We received an email from a friend who obviously wishes us well. We were concerned enough that we spent about three hours composing an answer. Without quoting either the comments or the answer, we will make some observations.
1. The Democrat bloggers are far ahead of us in Colorado. Many of the Democratic bloggers receive stipends from the millionaires. Among themselves, they call themselves "Fellows." It is easy to expect that when they are selected to be "Fellows" they receive the kind of information and training that we are putting here, though not in public. To some degree the folks handing out the fellowships have the power of the purse to keep individual bloggers from hurting the group.
2. The Republican bloggers are all unpaid volunteers. They get no outside training. We provided a traffic metric that we believe is being used by media and other knowledgeable individuals to measure the success of individual bloggers, and by that metric, there is not a single successful Republican blogger in the state. There is no "Hall Monitor" or way for Republican bloggers to get training or understand what they are doing right or wrong and why.
3. It was suggested that the bloggers were concerned at our comments and that the best way to handle comments and criticism was to send individual emails. The problem with individual emails is that this is totally new material and most bloggers aren't used to writing for search engine results. Everyone is making the same mistakes and no one learns from anyone else's mistake. The administrative burden is too great to consider individual emails. We suggested three alternatives and asked the writer to poll the other bloggers as to what they would like. For the next week, we will make no style comments, positive or negative, while we await the results.
4. The writer questioned the advisability of putting the playbook in public. There are certain parts of the playbook that won't be in public. The email reply discussed some of them. The parts that are in public so far are not a state secret. Our guess is that the Democratic Fellows get training in them, so why shouldn't Republican volunteers who are considering starting a blog or joining a blogging group understand from the first essay what they should be doing to hurt Democrats and build their own traffic?

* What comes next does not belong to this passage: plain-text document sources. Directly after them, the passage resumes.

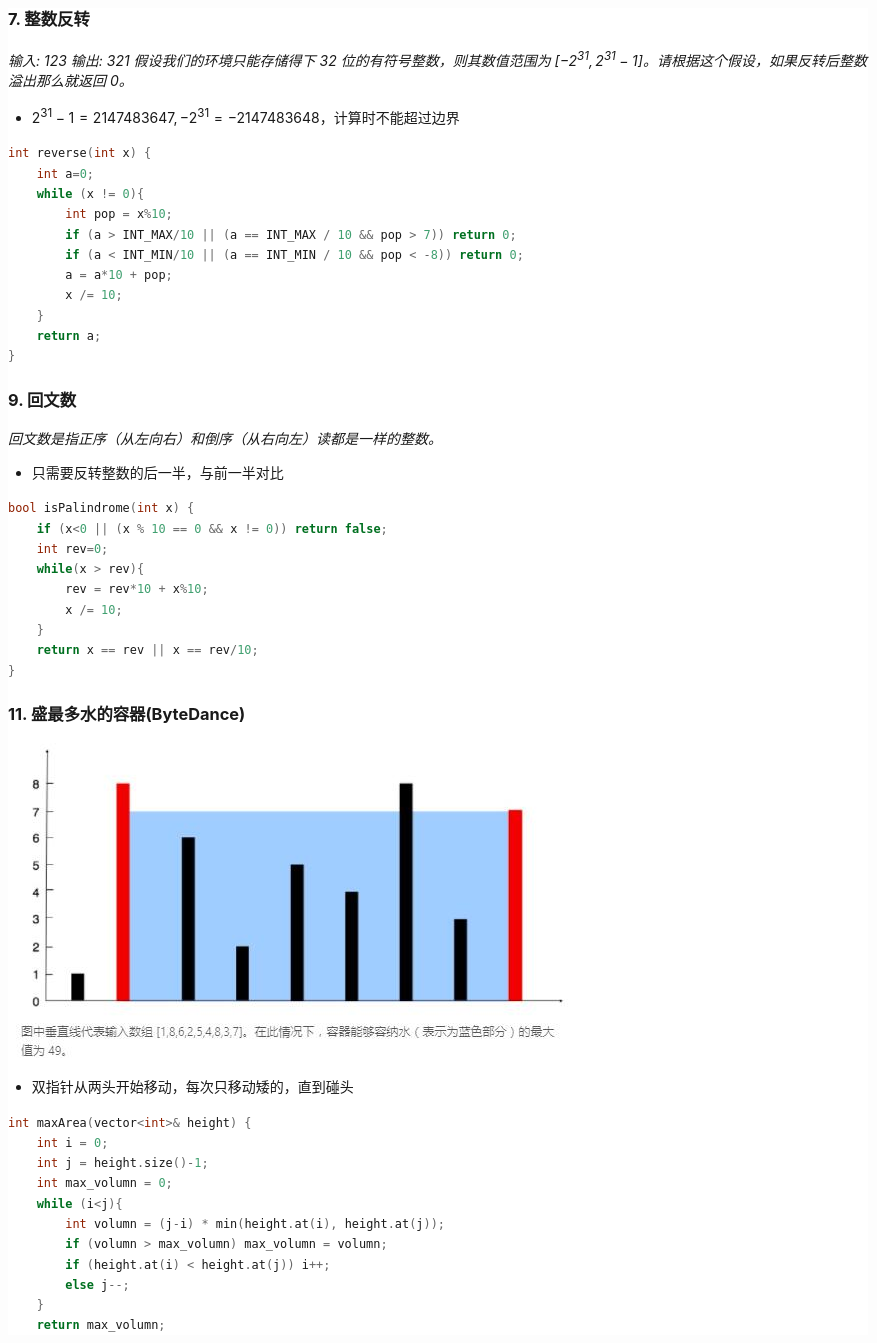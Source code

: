 ### 7. 整数反转
*输入: 123 输出: 321 假设我们的环境只能存储得下 32 位的有符号整数，则其数值范围为 $[-2^{31},  2^{31}-1]$。请根据这个假设，如果反转后整数溢出那么就返回 0。*
* $2^{31}-1=2147483647,-2^{31}=-2147483648$，计算时不能超过边界
```cpp
int reverse(int x) {
    int a=0;
    while (x != 0){
        int pop = x%10;
        if (a > INT_MAX/10 || (a == INT_MAX / 10 && pop > 7)) return 0;
        if (a < INT_MIN/10 || (a == INT_MIN / 10 && pop < -8)) return 0;
        a = a*10 + pop;
        x /= 10;
    }
    return a;
}
```

### 9. 回文数
*回文数是指正序（从左向右）和倒序（从右向左）读都是一样的整数。*
+ 只需要反转整数的后一半，与前一半对比
```cpp
bool isPalindrome(int x) {
    if (x<0 || (x % 10 == 0 && x != 0)) return false;
    int rev=0;
    while(x > rev){
        rev = rev*10 + x%10;
        x /= 10;
    }
    return x == rev || x == rev/10;
}
```

### 11. 盛最多水的容器(ByteDance)
![water](./.assets/water.jpg)
+ 双指针从两头开始移动，每次只移动矮的，直到碰头
```cpp
int maxArea(vector<int>& height) {
    int i = 0;
    int j = height.size()-1;
    int max_volumn = 0;
    while (i<j){
        int volumn = (j-i) * min(height.at(i), height.at(j));
        if (volumn > max_volumn) max_volumn = volumn;
        if (height.at(i) < height.at(j)) i++;
        else j--;
    }
    return max_volumn;
```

5. A part of our personal playbook is the introduction of paranoia. There are sixty Democrats in the legislature, and a hundred major Democrats throughout the state, in the media, on the courts, etc. Our essays take about three to ten hours to write, depending on the research necessary. We couldn't possibly write even one essay a year on each, but if we can introduce the fear that Democrats who act outrageously might get our attention, and that we know how to impact them, we think there will be much less outrageous behavior, overall. Why not write about that part of the playbook in public? It only increases the paranoia.
6. We did ask bloggers to send us their email addresses. There are parts of the playbook that require cooperation and coordination.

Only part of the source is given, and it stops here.